Despite China’s deputy finance minister stating that a trade war would be ‘lose-lose’ for the US and China, this didn’t stop the latter from continuing the week’s aggressive tit-for-tat tariffing. And boy were the markets not happy about it.
Soybeans, whisky, cigars, chemicals and SUVs are just some of the 106 different US products targeted by China – imports that totalled $50 billion in 2017 – as the country responded to Trump’s own measures announced last night (a retaliation to China’s Monday tariffs unveiling (which, of course, were in turn were sparked by the President’s opening shot in March)). What’s especially alarming is the gathering pace of this exchange, especially with someone as trigger happy as Trump at the tiller.
Understandably the markets were deeply disturbed by the speed and extent of China’s response, with Europe’s initially mild losses turning pretty damn severe as Wednesday went on.
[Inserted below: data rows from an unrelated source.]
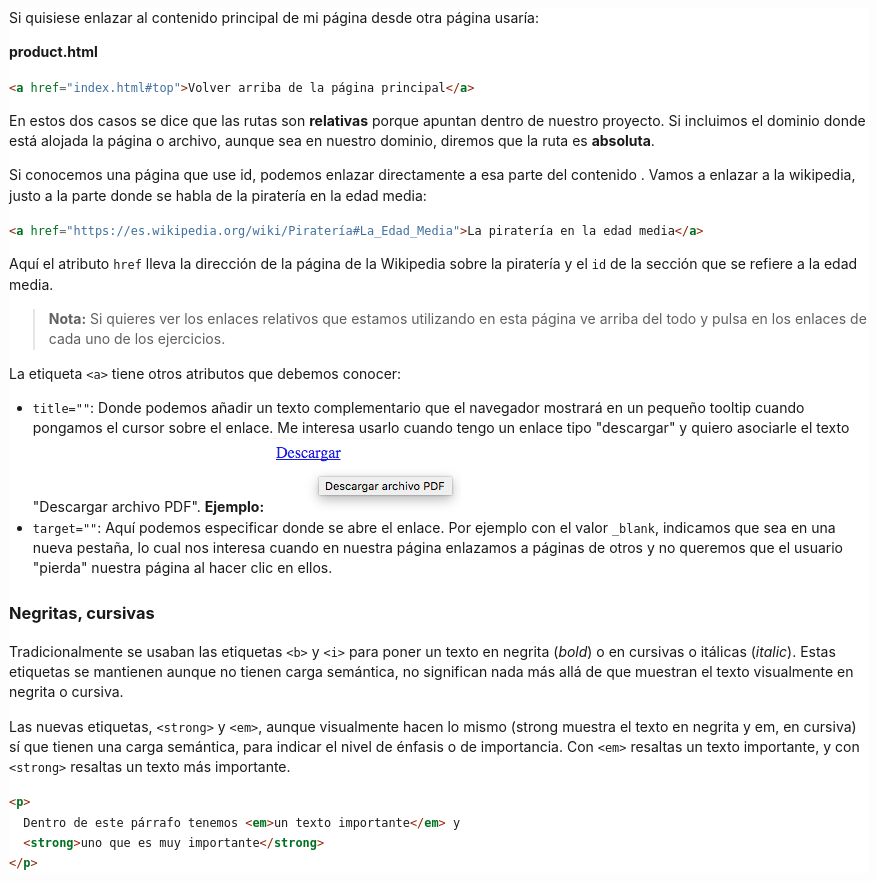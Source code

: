 Si quisiese enlazar al contenido principal de mi página desde otra página usaría:

**product.html**

```html
<a href="index.html#top">Volver arriba de la página principal</a>
```

En estos dos casos se dice que las rutas son **relativas** porque apuntan dentro de nuestro proyecto. Si incluimos el dominio donde está alojada la página o archivo, aunque sea en nuestro dominio, diremos que la ruta es **absoluta**.

Si conocemos una página que use id, podemos enlazar directamente a esa parte del contenido . Vamos a enlazar a la wikipedia, justo a la parte donde se habla de la piratería en la edad media:

```html
<a href="https://es.wikipedia.org/wiki/Piratería#La_Edad_Media">La piratería en la edad media</a>
```

Aquí el atributo `href` lleva la dirección de la página de la Wikipedia sobre la piratería y el `id` de la sección que se refiere a la edad media.

> **Nota:** Si quieres ver los enlaces relativos que estamos utilizando en esta página ve arriba del todo y pulsa en los enlaces de cada uno de los ejercicios.

La etiqueta `<a>` tiene otros atributos que debemos conocer:

- `title=""`: Donde podemos añadir un texto complementario que el navegador mostrará en un pequeño tooltip cuando pongamos el cursor sobre el enlace. Me interesa usarlo cuando tengo un enlace tipo "descargar" y quiero asociarle el texto "Descargar archivo PDF".
  **Ejemplo:**
  ![Ejemplo de title=""](assets/images/1-2/title.png)
- `target=""`: Aquí podemos especificar donde se abre el enlace. Por ejemplo con el valor `_blank`, indicamos que sea en una nueva pestaña, lo cual nos interesa cuando en nuestra página enlazamos a páginas de otros y no queremos que el usuario "pierda" nuestra página al hacer clic en ellos.

### Negritas, cursivas

Tradicionalmente se usaban las etiquetas `<b>` y `<i>` para poner un texto en negrita (_bold_) o en cursivas o itálicas (_italic_). Estas etiquetas se mantienen aunque no tienen carga semántica, no significan nada más allá de que muestran el texto visualmente en negrita o cursiva.

Las nuevas etiquetas, `<strong>` y `<em>`, aunque visualmente hacen lo mismo (strong muestra el texto en negrita y em, en cursiva) sí que tienen una carga semántica, para indicar el nivel de énfasis o de importancia.
Con `<em>` resaltas un texto importante, y con `<strong>` resaltas un texto más importante.

```html
<p>
  Dentro de este párrafo tenemos <em>un texto importante</em> y
  <strong>uno que es muy importante</strong>
</p>
```
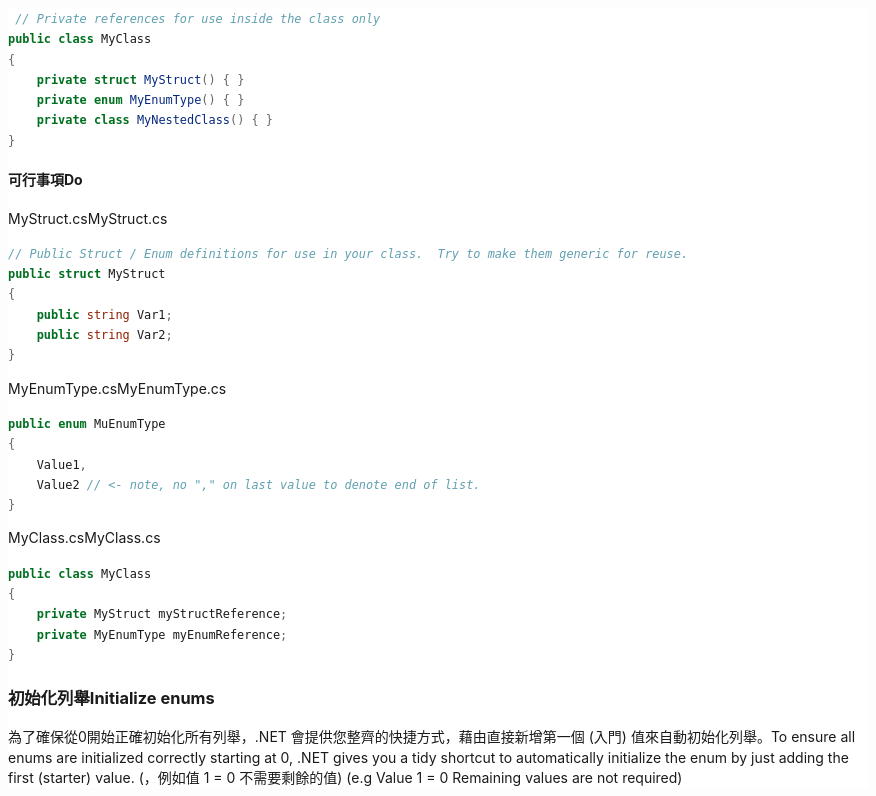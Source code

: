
```c#
 // Private references for use inside the class only
public class MyClass
{
    private struct MyStruct() { }
    private enum MyEnumType() { }
    private class MyNestedClass() { }
}
```

#### <a name="do"></a><span data-ttu-id="8471c-238">可行事項</span><span class="sxs-lookup"><span data-stu-id="8471c-238">Do</span></span>

<span data-ttu-id="8471c-239">MyStruct.cs</span><span class="sxs-lookup"><span data-stu-id="8471c-239">MyStruct.cs</span></span>

```c#
// Public Struct / Enum definitions for use in your class.  Try to make them generic for reuse.
public struct MyStruct
{
    public string Var1;
    public string Var2;
}
```

<span data-ttu-id="8471c-240">MyEnumType.cs</span><span class="sxs-lookup"><span data-stu-id="8471c-240">MyEnumType.cs</span></span>

```c#
public enum MuEnumType
{
    Value1,
    Value2 // <- note, no "," on last value to denote end of list.
}
```

<span data-ttu-id="8471c-241">MyClass.cs</span><span class="sxs-lookup"><span data-stu-id="8471c-241">MyClass.cs</span></span>

```c#
public class MyClass
{
    private MyStruct myStructReference;
    private MyEnumType myEnumReference;
}
```

### <a name="initialize-enums"></a><span data-ttu-id="8471c-242">初始化列舉</span><span class="sxs-lookup"><span data-stu-id="8471c-242">Initialize enums</span></span>

<span data-ttu-id="8471c-243">為了確保從0開始正確初始化所有列舉，.NET 會提供您整齊的快捷方式，藉由直接新增第一個 (入門) 值來自動初始化列舉。</span><span class="sxs-lookup"><span data-stu-id="8471c-243">To ensure all enums are initialized correctly starting at 0, .NET gives you a tidy shortcut to automatically initialize the enum by just adding the first (starter) value.</span></span> <span data-ttu-id="8471c-244"> (，例如值 1 = 0 不需要剩餘的值) </span><span class="sxs-lookup"><span data-stu-id="8471c-244">(e.g Value 1 = 0 Remaining values are not required)</span></span>
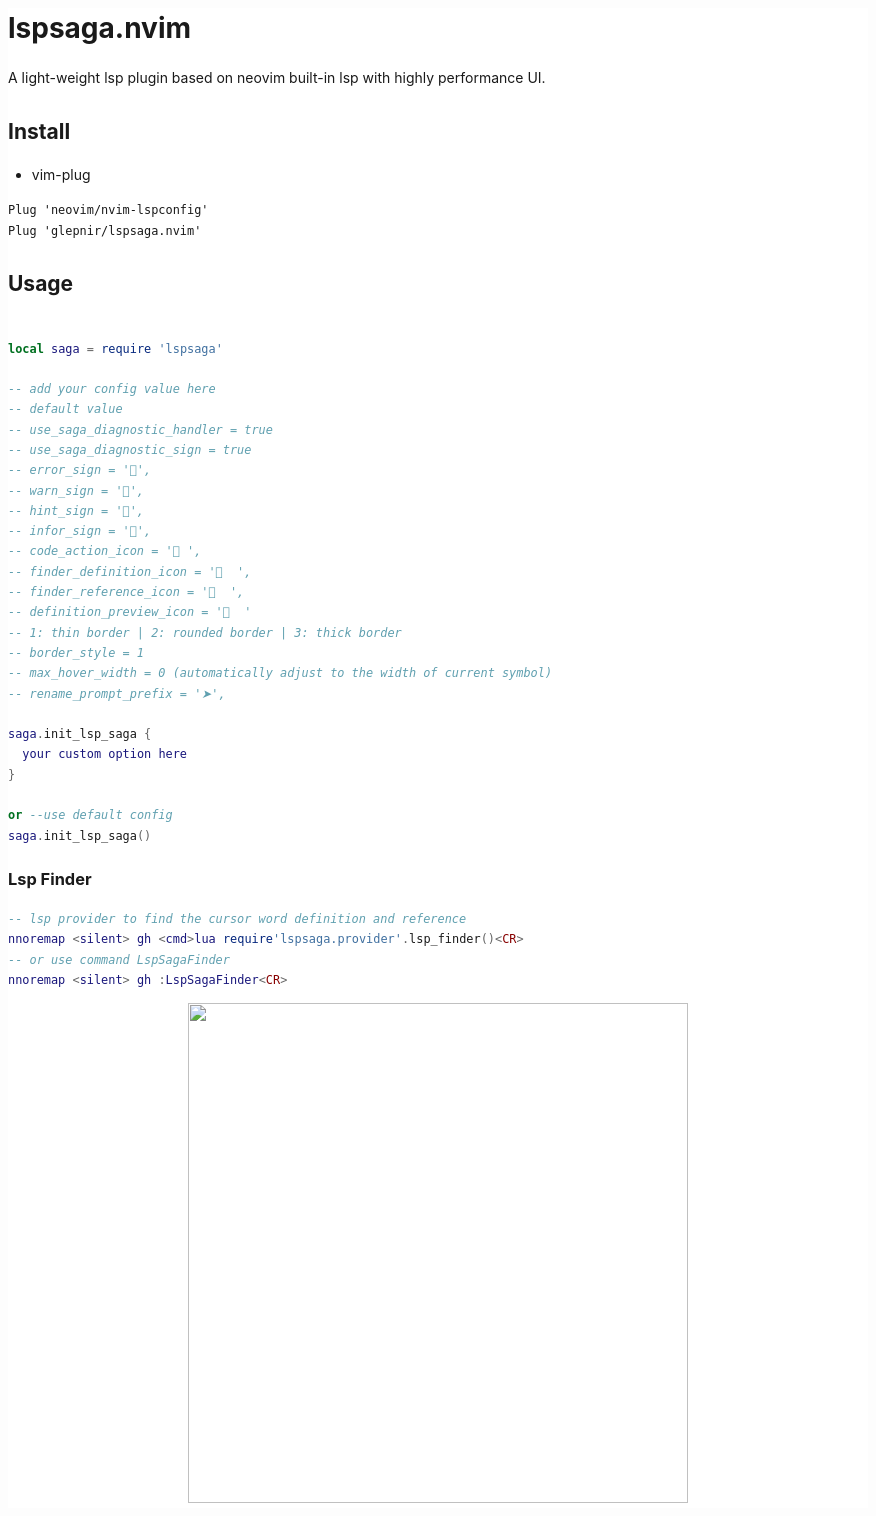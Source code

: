 # lspsaga.nvim

A light-weight lsp plugin based on neovim built-in lsp with highly performance UI.

## Install

* vim-plug
```vim
Plug 'neovim/nvim-lspconfig'
Plug 'glepnir/lspsaga.nvim'
```

## Usage

```lua

local saga = require 'lspsaga'

-- add your config value here
-- default value
-- use_saga_diagnostic_handler = true
-- use_saga_diagnostic_sign = true
-- error_sign = '',
-- warn_sign = '',
-- hint_sign = '',
-- infor_sign = '',
-- code_action_icon = ' ',
-- finder_definition_icon = '  ',
-- finder_reference_icon = '  ',
-- definition_preview_icon = '  '
-- 1: thin border | 2: rounded border | 3: thick border
-- border_style = 1
-- max_hover_width = 0 (automatically adjust to the width of current symbol)
-- rename_prompt_prefix = '➤',

saga.init_lsp_saga {
  your custom option here
}

or --use default config
saga.init_lsp_saga()
```

### Lsp Finder

```lua
-- lsp provider to find the cursor word definition and reference
nnoremap <silent> gh <cmd>lua require'lspsaga.provider'.lsp_finder()<CR>
-- or use command LspSagaFinder
nnoremap <silent> gh :LspSagaFinder<CR>
```
<div align='center'>
<img
src="https://user-images.githubusercontent.com/41671631/105656835-11e73000-5efe-11eb-868f-54c99a770dc8.gif" width=500 height=500/>
</div>
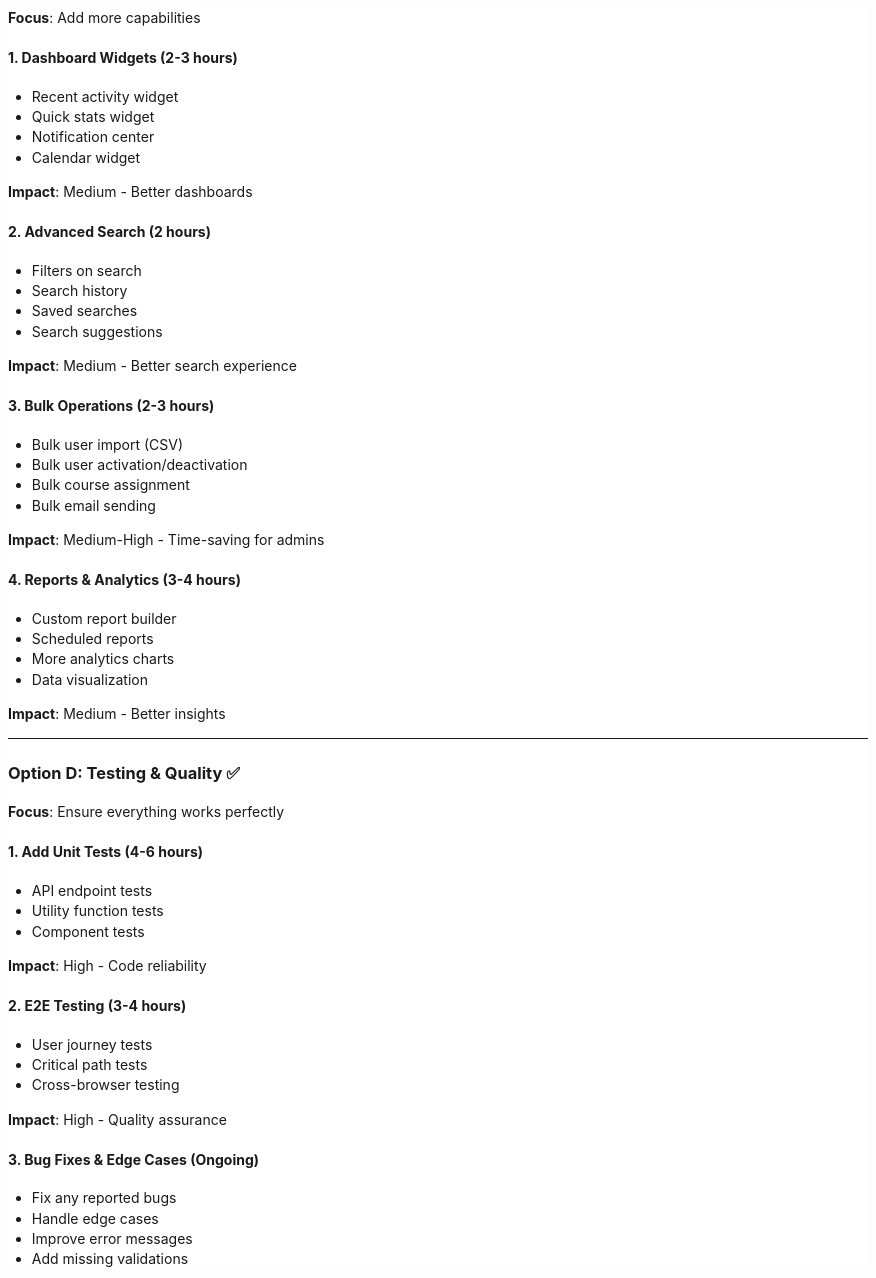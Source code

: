 **Focus**: Add more capabilities

#### **1. Dashboard Widgets** (2-3 hours)
- Recent activity widget
- Quick stats widget
- Notification center
- Calendar widget

**Impact**: Medium - Better dashboards

#### **2. Advanced Search** (2 hours)
- Filters on search
- Search history
- Saved searches
- Search suggestions

**Impact**: Medium - Better search experience

#### **3. Bulk Operations** (2-3 hours)
- Bulk user import (CSV)
- Bulk user activation/deactivation
- Bulk course assignment
- Bulk email sending

**Impact**: Medium-High - Time-saving for admins

#### **4. Reports & Analytics** (3-4 hours)
- Custom report builder
- Scheduled reports
- More analytics charts
- Data visualization

**Impact**: Medium - Better insights

---

### **Option D: Testing & Quality** ✅

**Focus**: Ensure everything works perfectly

#### **1. Add Unit Tests** (4-6 hours)
- API endpoint tests
- Utility function tests
- Component tests

**Impact**: High - Code reliability

#### **2. E2E Testing** (3-4 hours)
- User journey tests
- Critical path tests
- Cross-browser testing

**Impact**: High - Quality assurance

#### **3. Bug Fixes & Edge Cases** (Ongoing)
- Fix any reported bugs
- Handle edge cases
- Improve error messages
- Add missing validations
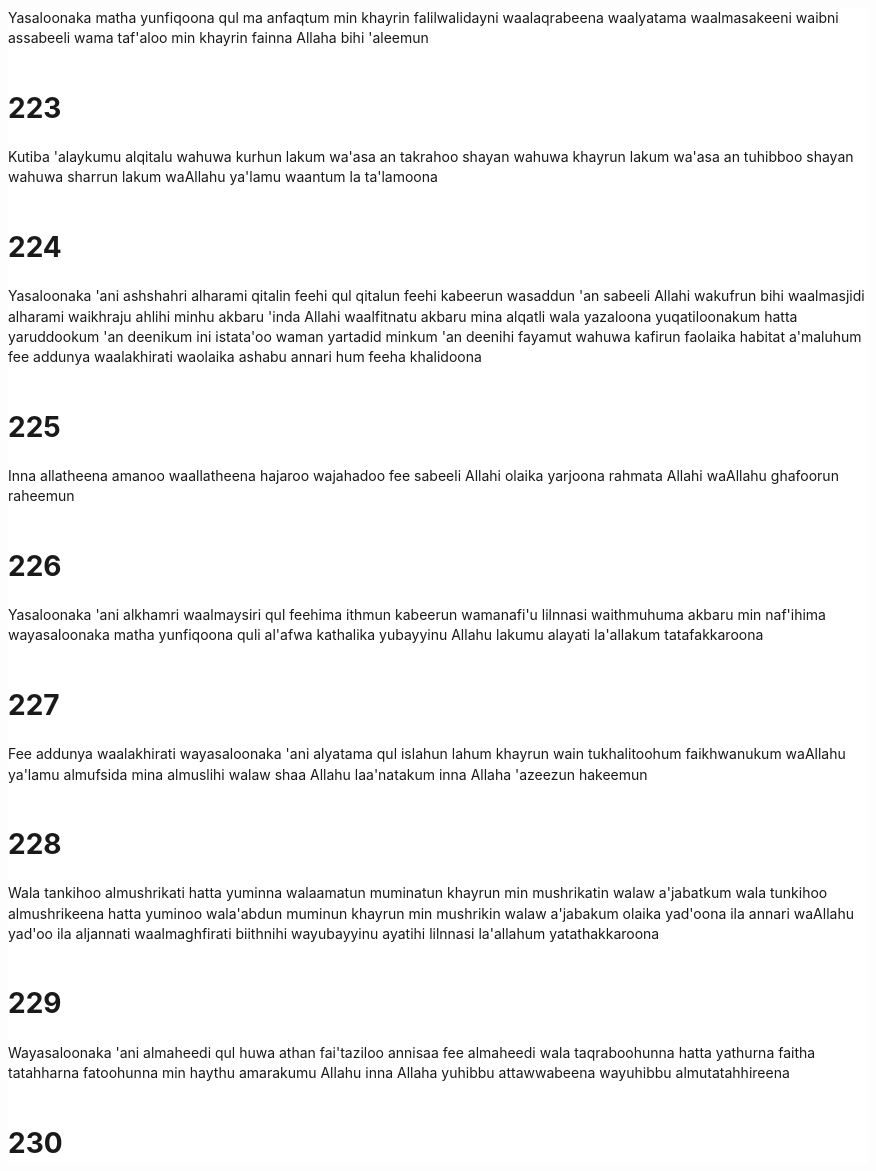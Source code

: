 Yasaloonaka matha yunfiqoona qul ma anfaqtum min khayrin falilwalidayni waalaqrabeena waalyatama waalmasakeeni waibni assabeeli wama taf'aloo min khayrin fainna Allaha bihi 'aleemun

# 223

Kutiba 'alaykumu alqitalu wahuwa kurhun lakum wa'asa an takrahoo shayan wahuwa khayrun lakum wa'asa an tuhibboo shayan wahuwa sharrun lakum waAllahu ya'lamu waantum la ta'lamoona

# 224

Yasaloonaka 'ani ashshahri alharami qitalin feehi qul qitalun feehi kabeerun wasaddun 'an sabeeli Allahi wakufrun bihi waalmasjidi alharami waikhraju ahlihi minhu akbaru 'inda Allahi waalfitnatu akbaru mina alqatli wala yazaloona yuqatiloonakum hatta yaruddookum 'an deenikum ini istata'oo waman yartadid minkum 'an deenihi fayamut wahuwa kafirun faolaika habitat a'maluhum fee addunya waalakhirati waolaika ashabu annari hum feeha khalidoona

# 225

Inna allatheena amanoo waallatheena hajaroo wajahadoo fee sabeeli Allahi olaika yarjoona rahmata Allahi waAllahu ghafoorun raheemun

# 226

Yasaloonaka 'ani alkhamri waalmaysiri qul feehima ithmun kabeerun wamanafi'u lilnnasi waithmuhuma akbaru min naf'ihima wayasaloonaka matha yunfiqoona quli al'afwa kathalika yubayyinu Allahu lakumu alayati la'allakum tatafakkaroona

# 227

Fee addunya waalakhirati wayasaloonaka 'ani alyatama qul islahun lahum khayrun wain tukhalitoohum faikhwanukum waAllahu ya'lamu almufsida mina almuslihi walaw shaa Allahu laa'natakum inna Allaha 'azeezun hakeemun

# 228

Wala tankihoo almushrikati hatta yuminna walaamatun muminatun khayrun min mushrikatin walaw a'jabatkum wala tunkihoo almushrikeena hatta yuminoo wala'abdun muminun khayrun min mushrikin walaw a'jabakum olaika yad'oona ila annari waAllahu yad'oo ila aljannati waalmaghfirati biithnihi wayubayyinu ayatihi lilnnasi la'allahum yatathakkaroona

# 229

Wayasaloonaka 'ani almaheedi qul huwa athan fai'taziloo annisaa fee almaheedi wala taqraboohunna hatta yathurna faitha tatahharna fatoohunna min haythu amarakumu Allahu inna Allaha yuhibbu attawwabeena wayuhibbu almutatahhireena

# 230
The FTSE was the most stoic, and even then the UK index still suffered a 0.8%, 7000-abandoning decline. As for the Eurozone, the CAC shed 1%, while the DAX completely lost its bottle with a 200 point plunge.
And things could get even worse once the US joins the fray this afternoon. The Dow Jones is staring at a stomach-churning 550 point bloodbath when the bell rings on Wall Street, a dramatic move lower that would send the index back to the sub-23450 levels it briefly struck on Easter Monday.